--- RECORDS Enclosed Below ---
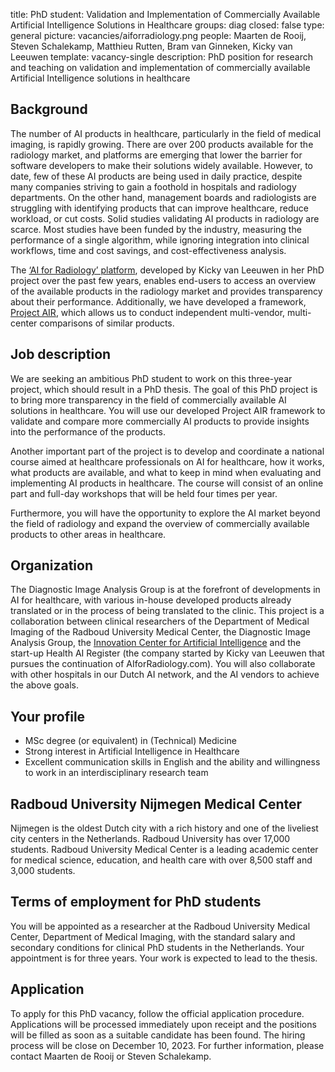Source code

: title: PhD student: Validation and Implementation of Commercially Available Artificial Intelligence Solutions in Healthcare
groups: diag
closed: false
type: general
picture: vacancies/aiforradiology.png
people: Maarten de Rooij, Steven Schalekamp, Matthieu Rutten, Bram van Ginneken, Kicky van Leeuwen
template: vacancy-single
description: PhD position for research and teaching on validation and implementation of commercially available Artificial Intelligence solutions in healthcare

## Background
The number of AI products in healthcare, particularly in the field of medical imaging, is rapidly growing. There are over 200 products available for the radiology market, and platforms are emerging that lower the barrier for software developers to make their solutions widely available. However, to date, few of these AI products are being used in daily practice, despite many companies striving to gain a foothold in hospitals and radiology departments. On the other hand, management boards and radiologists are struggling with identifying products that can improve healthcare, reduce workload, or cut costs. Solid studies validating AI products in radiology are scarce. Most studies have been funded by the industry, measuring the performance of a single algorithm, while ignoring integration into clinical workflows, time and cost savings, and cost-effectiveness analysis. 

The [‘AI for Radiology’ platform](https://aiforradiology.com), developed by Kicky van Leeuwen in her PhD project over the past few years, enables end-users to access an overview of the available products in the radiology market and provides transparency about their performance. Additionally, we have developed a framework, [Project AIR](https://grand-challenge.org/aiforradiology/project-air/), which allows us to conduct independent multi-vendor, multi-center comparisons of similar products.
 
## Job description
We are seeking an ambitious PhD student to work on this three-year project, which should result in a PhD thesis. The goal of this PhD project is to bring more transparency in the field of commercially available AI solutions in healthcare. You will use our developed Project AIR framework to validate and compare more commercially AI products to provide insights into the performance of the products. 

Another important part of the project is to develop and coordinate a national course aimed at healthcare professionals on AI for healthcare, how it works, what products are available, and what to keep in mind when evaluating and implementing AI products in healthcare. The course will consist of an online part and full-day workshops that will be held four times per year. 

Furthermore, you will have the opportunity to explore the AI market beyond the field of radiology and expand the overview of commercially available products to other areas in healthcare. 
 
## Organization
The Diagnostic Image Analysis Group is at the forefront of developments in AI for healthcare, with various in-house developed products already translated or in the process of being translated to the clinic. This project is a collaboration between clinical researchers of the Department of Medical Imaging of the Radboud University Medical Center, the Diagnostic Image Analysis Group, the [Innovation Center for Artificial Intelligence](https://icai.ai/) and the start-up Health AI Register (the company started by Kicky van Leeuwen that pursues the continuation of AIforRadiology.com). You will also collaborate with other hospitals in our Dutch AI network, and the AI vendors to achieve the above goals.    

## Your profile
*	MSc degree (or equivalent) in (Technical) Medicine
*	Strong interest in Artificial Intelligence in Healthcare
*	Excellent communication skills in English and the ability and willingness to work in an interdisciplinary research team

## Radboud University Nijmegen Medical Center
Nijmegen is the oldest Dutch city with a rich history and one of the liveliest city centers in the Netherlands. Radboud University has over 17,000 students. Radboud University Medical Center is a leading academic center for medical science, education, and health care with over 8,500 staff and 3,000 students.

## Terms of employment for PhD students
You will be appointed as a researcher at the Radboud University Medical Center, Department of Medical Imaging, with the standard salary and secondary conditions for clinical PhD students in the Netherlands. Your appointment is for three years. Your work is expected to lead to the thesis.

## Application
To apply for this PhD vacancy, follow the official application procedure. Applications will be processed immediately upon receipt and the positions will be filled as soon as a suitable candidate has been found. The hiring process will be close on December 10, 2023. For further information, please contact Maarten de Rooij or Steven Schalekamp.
--- End of Enclosed RECORDS ---
--- RECORDS Enclosed Below ---
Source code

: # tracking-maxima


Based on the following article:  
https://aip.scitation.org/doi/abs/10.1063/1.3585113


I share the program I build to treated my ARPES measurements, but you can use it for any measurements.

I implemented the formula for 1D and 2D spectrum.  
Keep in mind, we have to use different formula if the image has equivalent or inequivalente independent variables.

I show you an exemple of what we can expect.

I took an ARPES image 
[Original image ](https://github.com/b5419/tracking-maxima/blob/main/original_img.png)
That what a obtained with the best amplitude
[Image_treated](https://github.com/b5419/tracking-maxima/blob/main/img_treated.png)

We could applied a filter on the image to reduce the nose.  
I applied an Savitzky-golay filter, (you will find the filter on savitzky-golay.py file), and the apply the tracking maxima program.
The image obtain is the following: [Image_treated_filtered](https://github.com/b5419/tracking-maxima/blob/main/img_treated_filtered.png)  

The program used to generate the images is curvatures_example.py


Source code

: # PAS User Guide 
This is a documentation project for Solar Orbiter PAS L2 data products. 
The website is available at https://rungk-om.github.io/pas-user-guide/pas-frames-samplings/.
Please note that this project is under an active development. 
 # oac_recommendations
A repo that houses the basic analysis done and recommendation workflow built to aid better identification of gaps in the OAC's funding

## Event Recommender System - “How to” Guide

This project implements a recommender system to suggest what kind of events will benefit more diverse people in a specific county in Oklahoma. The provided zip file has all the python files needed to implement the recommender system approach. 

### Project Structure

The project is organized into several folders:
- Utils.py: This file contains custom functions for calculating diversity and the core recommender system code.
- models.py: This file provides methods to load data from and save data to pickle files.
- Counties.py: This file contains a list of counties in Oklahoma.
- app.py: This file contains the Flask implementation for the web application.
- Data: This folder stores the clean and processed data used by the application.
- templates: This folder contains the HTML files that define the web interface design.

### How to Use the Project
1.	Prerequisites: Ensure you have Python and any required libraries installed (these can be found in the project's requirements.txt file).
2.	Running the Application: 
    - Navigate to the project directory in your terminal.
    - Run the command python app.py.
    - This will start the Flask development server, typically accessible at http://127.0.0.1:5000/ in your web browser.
--- End of Enclosed RECORDS ---
▸ **TASK GOAL**
Copy verbatim, from the listing above, each line from the one containing "interdisciplinary research team" down to the one containing "## Application", inclusive.

▸ **TASK OUTPUT**
*	Excellent communication skills in English and the ability and willingness to work in an interdisciplinary research team

## Radboud University Nijmegen Medical Center
Nijmegen is the oldest Dutch city with a rich history and one of the liveliest city centers in the Netherlands. Radboud University has over 17,000 students. Radboud University Medical Center is a leading academic center for medical science, education, and health care with over 8,500 staff and 3,000 students.

## Terms of employment for PhD students
You will be appointed as a researcher at the Radboud University Medical Center, Department of Medical Imaging, with the standard salary and secondary conditions for clinical PhD students in the Netherlands. Your appointment is for three years. Your work is expected to lead to the thesis.

## Application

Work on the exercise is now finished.